Exercise goal: Produce a character-for-character copy of the data below.

++++ Data for analysis ++++

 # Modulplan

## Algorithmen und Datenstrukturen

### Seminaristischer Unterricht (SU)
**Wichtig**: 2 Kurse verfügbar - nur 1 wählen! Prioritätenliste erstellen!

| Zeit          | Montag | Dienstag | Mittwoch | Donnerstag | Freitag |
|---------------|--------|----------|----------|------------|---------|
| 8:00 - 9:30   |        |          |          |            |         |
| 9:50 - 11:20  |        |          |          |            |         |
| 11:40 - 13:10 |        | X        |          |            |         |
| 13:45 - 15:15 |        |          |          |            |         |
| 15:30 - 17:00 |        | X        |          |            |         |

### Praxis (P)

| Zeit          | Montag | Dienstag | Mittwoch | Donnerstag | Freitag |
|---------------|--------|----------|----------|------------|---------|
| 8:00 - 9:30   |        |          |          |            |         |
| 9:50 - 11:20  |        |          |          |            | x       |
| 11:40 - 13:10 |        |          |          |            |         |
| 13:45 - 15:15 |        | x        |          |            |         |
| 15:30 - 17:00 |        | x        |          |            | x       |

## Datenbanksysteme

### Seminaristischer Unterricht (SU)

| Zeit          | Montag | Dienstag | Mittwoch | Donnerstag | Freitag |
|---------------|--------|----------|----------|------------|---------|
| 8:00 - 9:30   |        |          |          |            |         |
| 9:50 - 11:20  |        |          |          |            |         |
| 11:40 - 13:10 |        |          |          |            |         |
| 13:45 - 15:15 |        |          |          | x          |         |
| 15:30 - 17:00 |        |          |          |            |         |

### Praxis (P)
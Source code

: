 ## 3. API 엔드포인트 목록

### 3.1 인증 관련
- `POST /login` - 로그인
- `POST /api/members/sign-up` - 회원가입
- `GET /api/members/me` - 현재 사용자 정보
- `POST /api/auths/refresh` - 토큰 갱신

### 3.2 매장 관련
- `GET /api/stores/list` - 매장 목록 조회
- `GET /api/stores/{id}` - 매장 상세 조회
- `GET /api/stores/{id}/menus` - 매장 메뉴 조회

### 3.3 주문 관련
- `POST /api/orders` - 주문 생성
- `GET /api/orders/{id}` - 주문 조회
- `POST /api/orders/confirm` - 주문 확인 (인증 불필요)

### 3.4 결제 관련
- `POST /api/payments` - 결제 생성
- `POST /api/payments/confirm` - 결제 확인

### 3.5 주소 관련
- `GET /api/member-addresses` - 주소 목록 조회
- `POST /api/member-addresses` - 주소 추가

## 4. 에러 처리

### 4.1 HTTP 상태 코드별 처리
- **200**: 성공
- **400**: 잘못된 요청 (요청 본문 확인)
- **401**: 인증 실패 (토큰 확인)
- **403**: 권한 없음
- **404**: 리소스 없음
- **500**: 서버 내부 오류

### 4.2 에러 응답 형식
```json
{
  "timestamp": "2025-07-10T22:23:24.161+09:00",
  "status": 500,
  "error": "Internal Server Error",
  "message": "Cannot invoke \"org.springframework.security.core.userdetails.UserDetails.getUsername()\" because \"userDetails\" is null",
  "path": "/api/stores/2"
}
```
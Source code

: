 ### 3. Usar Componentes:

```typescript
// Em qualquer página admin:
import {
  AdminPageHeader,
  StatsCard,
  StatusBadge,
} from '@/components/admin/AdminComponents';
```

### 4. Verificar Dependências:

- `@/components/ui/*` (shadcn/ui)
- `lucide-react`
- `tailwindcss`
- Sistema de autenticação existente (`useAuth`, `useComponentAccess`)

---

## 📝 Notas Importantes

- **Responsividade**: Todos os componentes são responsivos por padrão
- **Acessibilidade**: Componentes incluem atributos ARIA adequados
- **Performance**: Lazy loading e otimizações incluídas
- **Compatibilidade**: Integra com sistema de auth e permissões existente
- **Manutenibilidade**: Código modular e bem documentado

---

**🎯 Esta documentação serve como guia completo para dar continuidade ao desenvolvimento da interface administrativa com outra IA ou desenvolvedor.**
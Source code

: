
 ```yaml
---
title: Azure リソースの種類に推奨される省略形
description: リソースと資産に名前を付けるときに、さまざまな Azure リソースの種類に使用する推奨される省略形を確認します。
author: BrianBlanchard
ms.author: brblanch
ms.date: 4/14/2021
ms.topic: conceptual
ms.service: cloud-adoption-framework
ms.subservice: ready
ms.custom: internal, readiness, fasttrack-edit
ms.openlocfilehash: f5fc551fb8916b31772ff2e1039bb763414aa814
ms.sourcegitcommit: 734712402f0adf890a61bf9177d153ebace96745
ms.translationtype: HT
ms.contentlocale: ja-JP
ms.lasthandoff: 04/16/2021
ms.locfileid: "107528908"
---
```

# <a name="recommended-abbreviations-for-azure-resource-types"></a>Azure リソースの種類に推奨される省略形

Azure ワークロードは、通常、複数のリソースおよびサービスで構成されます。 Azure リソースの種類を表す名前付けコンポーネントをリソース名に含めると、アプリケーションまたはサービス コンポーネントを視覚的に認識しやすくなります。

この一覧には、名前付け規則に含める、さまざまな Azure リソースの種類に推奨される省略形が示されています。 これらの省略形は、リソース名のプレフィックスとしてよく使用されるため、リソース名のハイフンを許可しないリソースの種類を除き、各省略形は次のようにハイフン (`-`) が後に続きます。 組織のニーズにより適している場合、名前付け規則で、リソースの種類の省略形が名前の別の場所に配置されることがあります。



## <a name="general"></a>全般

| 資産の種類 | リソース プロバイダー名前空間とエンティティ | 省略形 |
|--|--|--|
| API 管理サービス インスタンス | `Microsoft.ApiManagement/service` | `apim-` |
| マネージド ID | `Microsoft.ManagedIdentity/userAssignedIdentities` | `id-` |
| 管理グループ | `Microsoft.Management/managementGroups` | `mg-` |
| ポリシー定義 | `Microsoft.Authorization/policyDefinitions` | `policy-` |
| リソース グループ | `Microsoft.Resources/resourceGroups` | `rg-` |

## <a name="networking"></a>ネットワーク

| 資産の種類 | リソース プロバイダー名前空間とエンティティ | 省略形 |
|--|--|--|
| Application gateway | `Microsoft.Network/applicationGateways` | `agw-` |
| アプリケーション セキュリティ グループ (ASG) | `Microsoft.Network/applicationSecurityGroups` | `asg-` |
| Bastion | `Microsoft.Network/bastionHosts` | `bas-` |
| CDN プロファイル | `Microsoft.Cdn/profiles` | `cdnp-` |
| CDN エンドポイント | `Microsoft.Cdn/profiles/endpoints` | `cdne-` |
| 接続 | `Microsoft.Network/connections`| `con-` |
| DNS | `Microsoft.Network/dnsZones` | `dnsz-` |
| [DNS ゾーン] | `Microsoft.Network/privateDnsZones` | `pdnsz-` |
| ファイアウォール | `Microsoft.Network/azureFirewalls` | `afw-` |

++++

Response below:
 # Modulplan

## Algorithmen und Datenstrukturen

### Seminaristischer Unterricht (SU)
**Wichtig**: 2 Kurse verfügbar - nur 1 wählen! Prioritätenliste erstellen!

| Zeit          | Montag | Dienstag | Mittwoch | Donnerstag | Freitag |
|---------------|--------|----------|----------|------------|---------|
| 8:00 - 9:30   |        |          |          |            |         |
| 9:50 - 11:20  |        |          |          |            |         |
| 11:40 - 13:10 |        | X        |          |            |         |
| 13:45 - 15:15 |        |          |          |            |         |
| 15:30 - 17:00 |        | X        |          |            |         |

### Praxis (P)

| Zeit          | Montag | Dienstag | Mittwoch | Donnerstag | Freitag |
|---------------|--------|----------|----------|------------|---------|
| 8:00 - 9:30   |        |          |          |            |         |
| 9:50 - 11:20  |        |          |          |            | x       |
| 11:40 - 13:10 |        |          |          |            |         |
| 13:45 - 15:15 |        | x        |          |            |         |
| 15:30 - 17:00 |        | x        |          |            | x       |

## Datenbanksysteme

### Seminaristischer Unterricht (SU)

| Zeit          | Montag | Dienstag | Mittwoch | Donnerstag | Freitag |
|---------------|--------|----------|----------|------------|---------|
| 8:00 - 9:30   |        |          |          |            |         |
| 9:50 - 11:20  |        |          |          |            |         |
| 11:40 - 13:10 |        |          |          |            |         |
| 13:45 - 15:15 |        |          |          | x          |         |
| 15:30 - 17:00 |        |          |          |            |         |

### Praxis (P)
Source code

: ## 3. API 엔드포인트 목록

### 3.1 인증 관련
- `POST /login` - 로그인
- `POST /api/members/sign-up` - 회원가입
- `GET /api/members/me` - 현재 사용자 정보
- `POST /api/auths/refresh` - 토큰 갱신

### 3.2 매장 관련
- `GET /api/stores/list` - 매장 목록 조회
- `GET /api/stores/{id}` - 매장 상세 조회
- `GET /api/stores/{id}/menus` - 매장 메뉴 조회

### 3.3 주문 관련
- `POST /api/orders` - 주문 생성
- `GET /api/orders/{id}` - 주문 조회
- `POST /api/orders/confirm` - 주문 확인 (인증 불필요)

### 3.4 결제 관련
- `POST /api/payments` - 결제 생성
- `POST /api/payments/confirm` - 결제 확인

### 3.5 주소 관련
- `GET /api/member-addresses` - 주소 목록 조회
- `POST /api/member-addresses` - 주소 추가

## 4. 에러 처리

### 4.1 HTTP 상태 코드별 처리
- **200**: 성공
- **400**: 잘못된 요청 (요청 본문 확인)
- **401**: 인증 실패 (토큰 확인)
- **403**: 권한 없음
- **404**: 리소스 없음
- **500**: 서버 내부 오류

### 4.2 에러 응답 형식
```json
{
  "timestamp": "2025-07-10T22:23:24.161+09:00",
  "status": 500,
  "error": "Internal Server Error",
  "message": "Cannot invoke \"org.springframework.security.core.userdetails.UserDetails.getUsername()\" because \"userDetails\" is null",
  "path": "/api/stores/2"
}
```
Source code

: ### 3. Usar Componentes:

```typescript
// Em qualquer página admin:
import {
  AdminPageHeader,
  StatsCard,
  StatusBadge,
} from '@/components/admin/AdminComponents';
```

### 4. Verificar Dependências:

- `@/components/ui/*` (shadcn/ui)
- `lucide-react`
- `tailwindcss`
- Sistema de autenticação existente (`useAuth`, `useComponentAccess`)

---

## 📝 Notas Importantes

- **Responsividade**: Todos os componentes são responsivos por padrão
- **Acessibilidade**: Componentes incluem atributos ARIA adequados
- **Performance**: Lazy loading e otimizações incluídas
- **Compatibilidade**: Integra com sistema de auth e permissões existente
- **Manutenibilidade**: Código modular e bem documentado

---

**🎯 Esta documentação serve como guia completo para dar continuidade ao desenvolvimento da interface administrativa com outra IA ou desenvolvedor.**
Source code

:
 ```yaml
---
title: Azure リソースの種類に推奨される省略形
description: リソースと資産に名前を付けるときに、さまざまな Azure リソースの種類に使用する推奨される省略形を確認します。
author: BrianBlanchard
ms.author: brblanch
ms.date: 4/14/2021
ms.topic: conceptual
ms.service: cloud-adoption-framework
ms.subservice: ready
ms.custom: internal, readiness, fasttrack-edit
ms.openlocfilehash: f5fc551fb8916b31772ff2e1039bb763414aa814
ms.sourcegitcommit: 734712402f0adf890a61bf9177d153ebace96745
ms.translationtype: HT
ms.contentlocale: ja-JP
ms.lasthandoff: 04/16/2021
ms.locfileid: "107528908"
---
```

# <a name="recommended-abbreviations-for-azure-resource-types"></a>Azure リソースの種類に推奨される省略形

Azure ワークロードは、通常、複数のリソースおよびサービスで構成されます。 Azure リソースの種類を表す名前付けコンポーネントをリソース名に含めると、アプリケーションまたはサービス コンポーネントを視覚的に認識しやすくなります。

この一覧には、名前付け規則に含める、さまざまな Azure リソースの種類に推奨される省略形が示されています。 これらの省略形は、リソース名のプレフィックスとしてよく使用されるため、リソース名のハイフンを許可しないリソースの種類を除き、各省略形は次のようにハイフン (`-`) が後に続きます。 組織のニーズにより適している場合、名前付け規則で、リソースの種類の省略形が名前の別の場所に配置されることがあります。



## <a name="general"></a>全般

| 資産の種類 | リソース プロバイダー名前空間とエンティティ | 省略形 |
|--|--|--|
| API 管理サービス インスタンス | `Microsoft.ApiManagement/service` | `apim-` |
| マネージド ID | `Microsoft.ManagedIdentity/userAssignedIdentities` | `id-` |
| 管理グループ | `Microsoft.Management/managementGroups` | `mg-` |
| ポリシー定義 | `Microsoft.Authorization/policyDefinitions` | `policy-` |
| リソース グループ | `Microsoft.Resources/resourceGroups` | `rg-` |

## <a name="networking"></a>ネットワーク

| 資産の種類 | リソース プロバイダー名前空間とエンティティ | 省略形 |
|--|--|--|
| Application gateway | `Microsoft.Network/applicationGateways` | `agw-` |
| アプリケーション セキュリティ グループ (ASG) | `Microsoft.Network/applicationSecurityGroups` | `asg-` |
| Bastion | `Microsoft.Network/bastionHosts` | `bas-` |
| CDN プロファイル | `Microsoft.Cdn/profiles` | `cdnp-` |
| CDN エンドポイント | `Microsoft.Cdn/profiles/endpoints` | `cdne-` |
| 接続 | `Microsoft.Network/connections`| `con-` |
| DNS | `Microsoft.Network/dnsZones` | `dnsz-` |
| [DNS ゾーン] | `Microsoft.Network/privateDnsZones` | `pdnsz-` |
| ファイアウォール | `Microsoft.Network/azureFirewalls` | `afw-` |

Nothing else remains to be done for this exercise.